Monday 26 March 2012

me being a class leader is SUX

assalamualaikum..
with everything that's been going on lately, i've been SO distracted and i'd probably forget my head if it wasnt attached to my neck.SERIOUSLY
PLZ allow me to bang myself now

         i never know that being a class leader can sometimes be so stressful. ya i got to admit that when lecturer got mad with me because of other student's mistake, the feeling is just so intense..and nothing i can do except blabbering  and give a free lecture to 'innocent-body-of-mine" (innocent ke?) , blaming myself that im not good enough to be a leader..and despite my face and body language remained completely unemotional, inside i always feel  a sudden surge of anger at everything, everyone..which make me such a complete hypocrite. huh! dear ALLAH, pls calm me down, and show me the right path..
gambar sekadar hiasan..wishing that i ca be this "cool"


another thing that i'm suck is when it comes to phone calls and text messages..usually when i checked my phone there will be like 5 unread messages and 7 or 8 miscalls from lecturers. so any important messages that i need to inform to other students only delivered to me 2 hours later..perhaps im not the type of person who got attached with my cell phone all the time..whenever im doing something important, lets say watching a movie(important ae?), i technically forget the fact that i own a cellphone.IM AWFUL AND HORRIBLE and i know it
sekali lagi aku letak gamna yg xde kaitan



OFFICIAL lists of how PATHETIC i am as a class leader:
 1) im not close with lecturer, im not friendly with them..
2) some students inform or discuss anything with lecturer without telling me 1st..i think its not fair for me, at             least inform me 1st so when other classmates ask me anything im not surprised with any changes made (well im the class leader, but it seems that i know the least..)
3) when people not paying attention the moment im announcing something in front of class, which required me to ask somebody else to do that for me.
4) when someone forward emotional SMS and people thought it was from me

hmm k la..byk lagi senanye nak tulis, but no idea,,the point is i clearly cannot satisfies everybody but one thing i can do is to do the best.. (w0w now im so SHAKESPEARE) bye!











Friday 23 March 2012

some random stuff, sarah, and syasya



assalamualaikum..
hello again my diary, i am back with my mind so bloated after helping a form 2 boy with his MATHs
ok back to the story. i would love to say that i personally hate maths  maths. why almost of the question would have the sign of  "x" and "y" and asking to find the value of them.

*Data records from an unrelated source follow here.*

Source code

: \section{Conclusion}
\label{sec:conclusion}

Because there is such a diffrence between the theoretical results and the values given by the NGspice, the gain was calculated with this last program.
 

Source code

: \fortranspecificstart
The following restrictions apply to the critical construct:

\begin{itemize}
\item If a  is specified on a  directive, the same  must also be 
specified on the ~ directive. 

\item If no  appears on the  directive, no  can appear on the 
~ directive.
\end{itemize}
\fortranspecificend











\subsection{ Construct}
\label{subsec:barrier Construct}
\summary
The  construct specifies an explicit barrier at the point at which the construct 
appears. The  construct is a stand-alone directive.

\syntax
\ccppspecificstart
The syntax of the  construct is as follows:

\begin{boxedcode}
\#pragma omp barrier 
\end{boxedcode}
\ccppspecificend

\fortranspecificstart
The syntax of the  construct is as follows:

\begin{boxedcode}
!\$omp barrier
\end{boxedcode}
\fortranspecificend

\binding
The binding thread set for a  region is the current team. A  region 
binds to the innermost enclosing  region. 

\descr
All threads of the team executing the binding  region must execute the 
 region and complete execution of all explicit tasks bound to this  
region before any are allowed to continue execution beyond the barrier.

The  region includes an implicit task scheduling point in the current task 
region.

like this simple question:

 x/43 = 1150, find the value of x?

HOMAIGOD, obviously there's only one" x" there..duhh! this always prove my theory that maths today is no longer makes any sense..i remember back in kindergarten where maths used to be realy fun..
the question would be fun and REAL..like this one:

1 chipsmore cookie plus another chipsmore cookie is...

 see how real it is..i bet now u agree with me..

ok ok..enough with the annoying story on how i basically doing my community servises.. well upon writing this, i actualy wanted to write something about my besties . tp cam xde idea plak. ok la just post couple of photos i had with them last few weeks ago..this little "hangout" practically release a "feel-good" hormone within my body ..coz tese girls realy rocks my dayy

from left: albino sarah, diabetic syasya and normal hana.



upon the meeting, we keep talking and laughing. the only moment that all of us keep quite is whenever we saw a dog . everybody was freaking out and acting like a statue..huhu..bengong punye anjing.. 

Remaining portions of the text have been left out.